Mia Couto reçoit le Prix Jan Michalski de littérature 2020 pour Les sables de l’empereur

Antoine Oury - 09.12.2020

Culture, Arts et Lettres - Récompenses - Les sables de l’empereur - Mia Couto - Prix Jan Michalski litterature


Le Prix Jan Michalski de littérature 2020 est décerné à Mia Couto pour sa trilogie As areias do imperador (Editorial Caminho, 2015-2017), traduite du portugais (Mozambique) en français par Elisabeth Monteiro Rodrigues, sous le titre Les sables de l’empereur, aux éditions Métailié en 2020. 



Le jury a salué « l’exceptionnelle qualité de l’écriture, mêlant subtilement oralité et narration, lettres, récits, fables, rêves et croyances, au cœur d’une réalité historique, le Mozambique à la fin du XIXe siècle aux prises avec la colonisation portugaise. Sans aucun manichéisme, l’auteur excelle à camper avec empathie des protagonistes confrontés à l’inhumanité de la guerre en leur offrant un souffle épique porté par la riche nature africaine ».

Né de parents portugais au Mozambique en 1955, l’écrivain et biologiste Mia Couto grandit à Beira, puis déménage dans la ville de Maputo. Il entame des études de médecine qu’il interrompt pour s’engager aux côtés du Frelimo (Front de libération du Mozambique) en faveur de l’indépendance du Mozambique qui intervient en 1975. Il devient ensuite journaliste, notamment pour Tempo et Noticias, avant de poursuivre une carrière de biologiste, spécialiste des zones côtières, en parallèle de son travail d’écriture. Il enseigne également l’écologie à l’Université de Maputo. 

Le résumé de l'éditeur pour Les sables de l'empereur :
 

À la fin du XIXe siècle, le Mozambique est ravagé par les guerres de clans et contre les colonisateurs. Deux personnages de fiction, Germano, un soldat portugais exilé sans espoir de retour parce que républicain, et Imani, une jeune Africaine, trop belle et trop intelligente, son interprète, sont le fil rouge de ce roman où ils évoluent parmi des personnages historiques bien réels, comme l'empereur africain Ngungunyane et le flamboyant Mouzinho de Albuquerque, « pacificateur » du Mozambique. La puissance coloniale portugaise se heurte à Ngungunyane, en une valse-hésitation pilotée depuis Lisbonne. Germano découvre l'Afrique de l'Est en prenant son poste dans un village perdu. Sa mission est totalement vide de sens. Là, il fait la connaissance d'Imani. Dans ses rapports à sa hiérarchie, Germano raconte les transformations de la région, mais surtout de son âme avec en toile de fond l'affrontement entre la monarchie coloniale et Ngungunyane ainsi que les guerres entre clans africains. Imani raconte les changements des destins et du pays. Elle décrit l'avancée de la colonisation, les structures familiales, les traditions qui cherchent à subsister, les migrations. Elle s'aperçoit aussi que ce qui la distingue, sa maîtrise du portugais, la sépare de ses voisins qui la voient différente, trop loin d'eux, tandis que les Portugais la considèrent trop proche. Liés par un amour ambigu, Imani et Germano partent sur le fleuve dans une itinérance chaotique et aventureuse qui les confronte à la réalité de la guerre. Ngungunyane, vaincu et humilié, est embarqué avec une partie de sa cour, dont Imani enceinte, vers Lisbonne puis exilé aux Açores.
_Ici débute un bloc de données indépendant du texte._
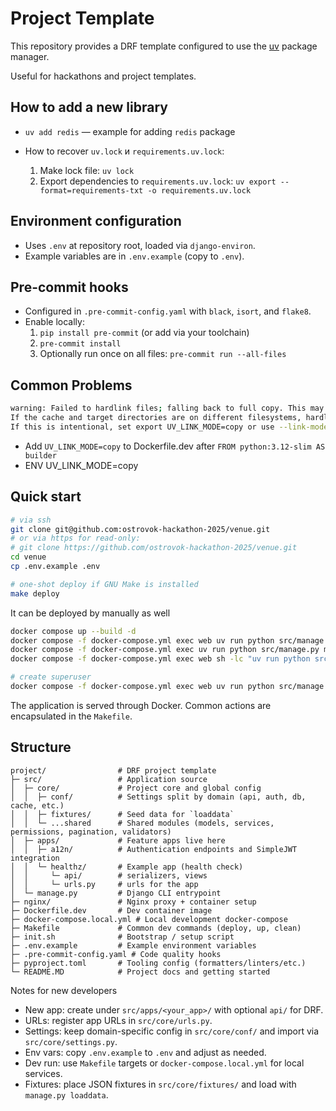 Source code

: # Project Template

This repository provides a DRF template configured to use the [uv](https://github.com/astral-sh/uv) package manager.

Useful for hackathons and project templates.

## How to add a new library

  - `uv add redis` — example for adding `redis` package

- How to recover `uv.lock` и `requirements.uv.lock`:
  1. Make lock file: `uv lock`
  2. Export dependencies to `requirements.uv.lock`: `uv export --format=requirements-txt -o requirements.uv.lock`

## Environment configuration

- Uses `.env` at repository root, loaded via `django-environ`.
- Example variables are in `.env.example` (copy to `.env`).

## Pre-commit hooks

- Configured in `.pre-commit-config.yaml` with `black`, `isort`, and `flake8`.
- Enable locally:
  1. `pip install pre-commit` (or add via your toolchain)
  2. `pre-commit install`
  3. Optionally run once on all files: `pre-commit run --all-files`

## Common Problems

```bash
warning: Failed to hardlink files; falling back to full copy. This may lead to degraded performance. 
If the cache and target directories are on different filesystems, hardlinking may not be supported.
If this is intentional, set export UV_LINK_MODE=copy or use --link-mode=copy to suppress this warning.
```

- Add `UV_LINK_MODE=copy` to Dockerfile.dev after `FROM python:3.12-slim AS builder`
- ENV UV_LINK_MODE=copy 

## Quick start

```bash
# via ssh
git clone git@github.com:ostrovok-hackathon-2025/venue.git
# or via https for read-only:
# git clone https://github.com/ostrovok-hackathon-2025/venue.git
cd venue
cp .env.example .env

# one-shot deploy if GNU Make is installed
make deploy
```
It can be deployed by manually as well
```bash
docker compose up --build -d
docker compose -f docker-compose.yml exec web uv run python src/manage.py collectstatic --noinput
docker compose -f docker-compose.yml exec uv run python src/manage.py migrate
docker compose -f docker-compose.yml exec web sh -lc "uv run python src/manage.py loaddata src/core/fixtures/*"

# create superuser
docker compose -f docker-compose.yml exec web uv run python src/manage.py createsuperuser
```

The application is served through Docker. Common actions are encapsulated in the `Makefile`.

## Structure

```text
project/                # DRF project template
├─ src/                 # Application source
│  ├─ core/             # Project core and global config
│  │  ├─ conf/          # Settings split by domain (api, auth, db, cache, etc.)
│  │  ├─ fixtures/      # Seed data for `loaddata`
│  │  └─ ...shared      # Shared modules (models, services, permissions, pagination, validators)
│  ├─ apps/             # Feature apps live here
│  │  ├─ a12n/          # Authentication endpoints and SimpleJWT integration
│  │  └─ healthz/       # Example app (health check)
│  │     └─ api/        # serializers, views
│  │     └─ urls.py     # urls for the app
│  └─ manage.py         # Django CLI entrypoint
├─ nginx/               # Nginx proxy + container setup
├─ Dockerfile.dev       # Dev container image
├─ docker-compose.local.yml # Local development docker-compose
├─ Makefile             # Common dev commands (deploy, up, clean)
├─ init.sh              # Bootstrap / setup script
├─ .env.example         # Example environment variables
├─ .pre-commit-config.yaml # Code quality hooks
├─ pyproject.toml       # Tooling config (formatters/linters/etc.)
└─ README.MD            # Project docs and getting started
```

Notes for new developers
- New app: create under `src/apps/<your_app>/` with optional `api/` for DRF.
- URLs: register app URLs in `src/core/urls.py`.
- Settings: keep domain-specific config in `src/core/conf/` and import via `src/core/settings.py`.
- Env vars: copy `.env.example` to `.env` and adjust as needed.
- Dev run: use `Makefile` targets or `docker-compose.local.yml` for local services.
- Fixtures: place JSON fixtures in `src/core/fixtures/` and load with `manage.py loaddata`.
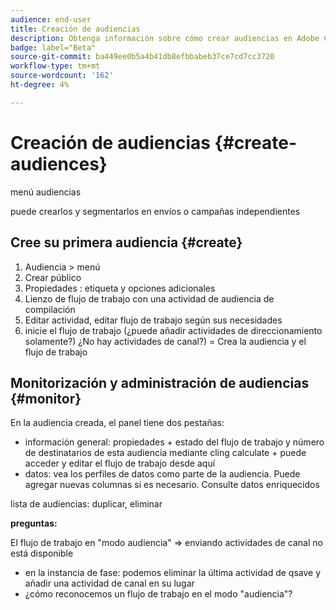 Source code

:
 ```yaml
---
audience: end-user
title: Creación de audiencias
description: Obtenga información sobre cómo crear audiencias en Adobe Campaign Web
badge: label="Beta"
source-git-commit: ba449ee0b5a4b41db8efbbabeb37ce7cd7cc3720
workflow-type: tm+mt
source-wordcount: '162'
ht-degree: 4%

---
```



# Creación de audiencias {#create-audiences}

menú audiencias

puede crearlos y segmentarlos en envíos o campañas independientes

## Cree su primera audiencia {#create}

1. Audiencia > menú
1. Crear público
1. Propiedades : etiqueta y opciones adicionales
1. Lienzo de flujo de trabajo con una actividad de audiencia de compilación
1. Editar actividad, editar flujo de trabajo según sus necesidades
1. inicie el flujo de trabajo (¿puede añadir actividades de direccionamiento solamente?) ¿No hay actividades de canal?) = Crea la audiencia y el flujo de trabajo

## Monitorización y administración de audiencias {#monitor}

En la audiencia creada, el panel tiene dos pestañas:
* información general: propiedades + estado del flujo de trabajo y número de destinatarios de esta audiencia mediante cling calculate + puede acceder y editar el flujo de trabajo desde aquí
* datos: vea los perfiles de datos como parte de la audiencia. Puede agregar nuevas columnas si es necesario. Consulte datos enriquecidos

lista de audiencias: duplicar, eliminar

**preguntas:**

El flujo de trabajo en &quot;modo audiencia&quot; => enviando actividades de canal no está disponible

* en la instancia de fase: podemos eliminar la última actividad de qsave y añadir una actividad de canal en su lugar
* ¿cómo reconocemos un flujo de trabajo en el modo &quot;audiencia&quot;?

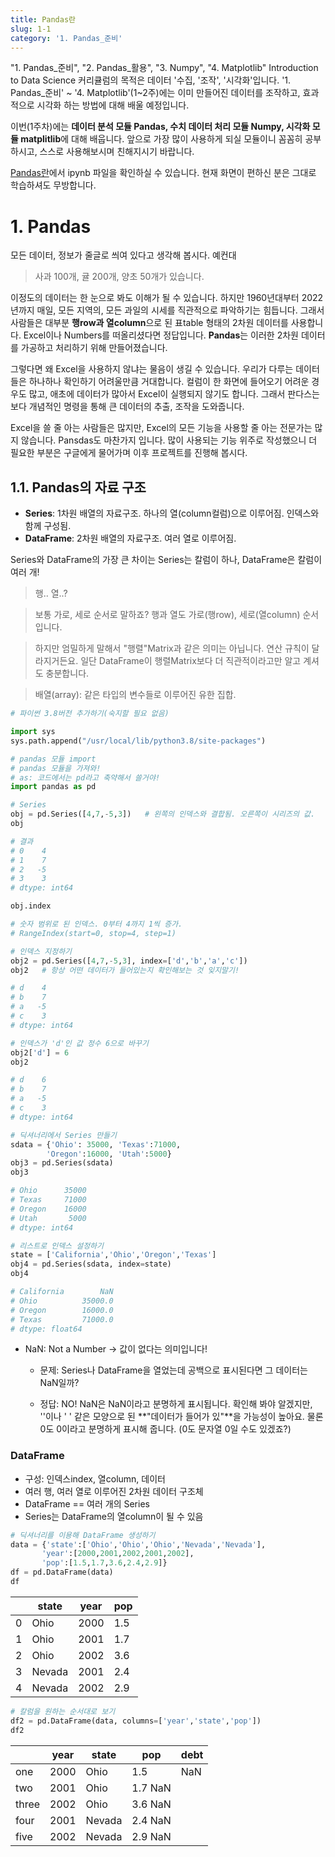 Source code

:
 ```yaml
---
title: Pandas란
slug: 1-1
category: '1. Pandas_준비'
---
```

  "1. Pandas_준비",
  "2. Pandas_활용",
  "3. Numpy",
  "4. Matplotlib"
Introduction to Data Science 커리큘럼의 목적은 데이터 '수집, '조작', '시각화'입니다. '1. Pandas_준비' ~ '4. Matplotlib'(1~2주)에는 이미 만들어진 데이터를 조작하고, 효과적으로 시각화 하는 방법에 대해 배울 예정입니다.

이번(1주차)에는 **데이터 분석 모듈 Pandas, 수치 데이터 처리 모듈 Numpy, 시각화 모듈 matplitlib**에 대해 배웁니다. 앞으로 가장 많이 사용하게 되실 모듈이니 꼼꼼히 공부하시고, 스스로 사용해보시며 친해지시기 바랍니다.

[Pandas란](https://github.com/Team-COSADAMA/Data-Science-Intro/blob/main/week1/1-1.ipynb)에서 ipynb 파일을 확인하실 수 있습니다. 현재 화면이 편하신 분은 그대로 학습하셔도 무방합니다.


# 1. Pandas

모든 데이터, 정보가 줄글로 씌여 있다고 생각해 봅시다. 예컨대 
> 사과 100개, 귤 200개, 양초 50개가 있습니다.

이정도의 데이터는 한 눈으로 봐도 이해가 될 수 있습니다. 하지만 1960년대부터 2022년까지 매일, 모든 지역의, 모든 과일의 시세를 직관적으로 파악하기는 힘듭니다. 그래서 사람들은 대부분 **행row과 열column**으로 된 표table 형태의 2차원 데이터를 사용합니다. Excel이나 Numbers를 떠올리셨다면 정답입니다. **Pandas**는 이러한 2차원 데이터를 가공하고 처리하기 위해 만들어졌습니다. 

그렇다면 왜 Excel을 사용하지 않냐는 물음이 생길 수 있습니다. 우리가 다루는 데이터들은 하나하나 확인하기 어려울만큼 거대합니다. 컬럼이 한 화면에 들어오기 어려운 경우도 많고, 애초에 데이터가 많아서 Excel이 실행되지 않기도 합니다. 그래서 판다스는 보다 개념적인 명령을 통해 큰 데이터의 추출, 조작을 도와줍니다.

Excel을 쓸 줄 아는 사람들은 많지만, Excel의 모든 기능을 사용할 줄 아는 전문가는 많지 않습니다. Pansdas도 마찬가지 입니다. 많이 사용되는 기능 위주로 작성했으니 더 필요한 부분은 구글에게 물어가며 이후 프로젝트를 진행해 봅시다.


## 1.1. Pandas의 자료 구조

- **Series**: 1차원 배열의 자료구조. 하나의 열(column컬럼)으로 이루어짐. 인덱스와 함께 구성됨. 
- **DataFrame**: 2차원 배열의 자료구조. 여러 열로 이루어짐.

Series와 DataFrame의 가장 큰 차이는 Series는 칼럼이 하나, DataFrame은 칼럼이 여러 개!

> 행.. 열..?

> 보통 가로, 세로 순서로 말하죠? 행과 열도 가로(행row), 세로(열column) 순서입니다.

> 하지만 엄밀하게 말해서 "행렬"Matrix과 같은 의미는 아닙니다. 연산 규칙이 달라지거든요. 일단 DataFrame이 행렬Matrix보다 더 직관적이라고만 알고 계셔도 충분합니다.

> 배열(array): 같은 타입의 변수들로 이루어진 유한 집합. 


```python
# 파이썬 3.8버전 추가하기(숙지할 필요 없음)

import sys 
sys.path.append("/usr/local/lib/python3.8/site-packages")
```

```python
# pandas 모듈 import
# pandas 모듈을 가져와! 
# as: 코드에서는 pd라고 축약해서 쓸거야!
import pandas as pd
```

```python
# Series
obj = pd.Series([4,7,-5,3])   # 왼쪽의 인덱스와 결합됨. 오른쪽이 시리즈의 값.
obj

# 결과
# 0    4
# 1    7
# 2   -5
# 3    3
# dtype: int64
```

```python
obj.index

# 숫자 범위로 된 인덱스. 0부터 4까지 1씩 증가.
# RangeIndex(start=0, stop=4, step=1)
```

```python
# 인덱스 지정하기
obj2 = pd.Series([4,7,-5,3], index=['d','b','a','c'])
obj2   # 항상 어떤 데이터가 들어있는지 확인해보는 것 잊지말기!

# d    4
# b    7
# a   -5
# c    3
# dtype: int64
```

```python
# 인덱스가 'd'인 값 정수 6으로 바꾸기
obj2['d'] = 6
obj2

# d    6
# b    7
# a   -5
# c    3
# dtype: int64
```


```python
# 딕셔너리에서 Series 만들기 
sdata = {'Ohio': 35000, 'Texas':71000,
        'Oregon':16000, 'Utah':5000}
obj3 = pd.Series(sdata)
obj3

# Ohio      35000
# Texas     71000
# Oregon    16000
# Utah       5000
# dtype: int64
```

```python
# 리스트로 인덱스 설정하기
state = ['California','Ohio','Oregon','Texas']
obj4 = pd.Series(sdata, index=state)
obj4

# California        NaN
# Ohio          35000.0
# Oregon        16000.0
# Texas         71000.0
# dtype: float64
```

- NaN: Not a Number -> 값이 없다는 의미입니다!

     -  문제: Series나 DataFrame을 열었는데 공백으로 표시된다면 그 데이터는 NaN일까?

    - 정답: NO! NaN은 NaN이라고 분명하게 표시됩니다. 확인해 봐야 알겠지만, ''이나 ' ' 같은 모양으로 된 **"데이터가 들어가 있"**을 가능성이 높아요. 물론 0도 0이라고 분명하게 표시해 줍니다. (0도 문자열 0일 수도 있겠죠?)


### DataFrame
- 구성: 인덱스index, 열column, 데이터
- 여러 행, 여러 열로 이루어진 2차원 데이터 구조체
- DataFrame == 여러 개의 Series
- Series는 DataFrame의 열column이 될 수 있음

```python
# 딕셔너리를 이용해 DataFrame 생성하기 
data = {'state':['Ohio','Ohio','Ohio','Nevada','Nevada'],
       'year':[2000,2001,2002,2001,2002],
       'pop':[1.5,1.7,3.6,2.4,2.9]}
df = pd.DataFrame(data)
df
```
|	|state|	year|	pop|
|---|-----|-----|------|
|0	|Ohio|	2000|	1.5|
|1	|Ohio|	2001|	1.7|
|2	|Ohio|	2002|	3.6|
|3	|Nevada|	2001|	2.4|
|4	|Nevada|	2002|	2.9|


```python
# 칼럼을 원하는 순서대로 보기 
df2 = pd.DataFrame(data, columns=['year','state','pop'])
df2
```
|	|year|	state|	pop|	debt|
|---|----|-------|-----|--------|
|one	|2000|	Ohio	|1.5|	NaN|
|two	|2001|	Ohio	|1.7	NaN|
|three	|2002|	Ohio	|3.6	NaN|
|four	|2001|	Nevada	|2.4	NaN|
|five	|2002|	Nevada	|2.9	NaN|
Traduits dans plus de trente langues, les textes de Mia Couto ont reçu de nombreuses récompenses, dont le Prix Camões 2013 et le Prix Neustadt 2014 pour l’ensemble de son œuvre. Il est aujourd’hui considéré, tant par la critique que par ses pairs, comme l’un des écrivains africains les plus importants et l’une des voix lusophones les plus marquantes. Élisabeth Monteiro Rodrigues, lauréate du Grand Prix de traduction de la ville d’Arles en 2018, traduit l’œuvre de Mia Couto en français depuis 2005.

Mia Couto recevra avec le prix une récompense de 50.000 francs suisses, ainsi qu’une œuvre d’art choisie à son intention : une paire de sculptures uniques de l’artiste nigérian Alimi Adewale, sans titre, réalisées en 2019 en bois azobé, et d'une hauteur de 47 cm.

Cinq ouvrages faisaient partie de la sélection finale du jury, qui réunissait cette année Vera Michalski-Hoffmann, présidente du jury, Benoît Duteurtre, Alicia Giménez Bartlett, Siri Hustvedt, Carsten Jensen, Jul, Andreï Kourkov et Tomasz Różycki.
 
Le Prix, remis par la Fondation Jan Michalski pour l’écriture et la littérature à Montricher, en Suisse, se déroulera en ligne cette année le mercredi 9 décembre. L'année dernière, le Prix Jan Michalski de Littérature avait été décerné à Zeruya Shalev pour son roman Douleur (Gallimard, 2017), traduit de l’hébreu par Laurence Sendrowicz.

Le Prix Jan Michalski est décerné chaque année depuis 2010 par la Fondation Jan Michalski pour l’écriture et la littérature pour couronner une œuvre de la littérature dont l'originalité réside dans son aspect multiculturel : ouvert aux écrivains du monde entier, ce prix entend ainsi contribuer à leur reconnaissance internationale.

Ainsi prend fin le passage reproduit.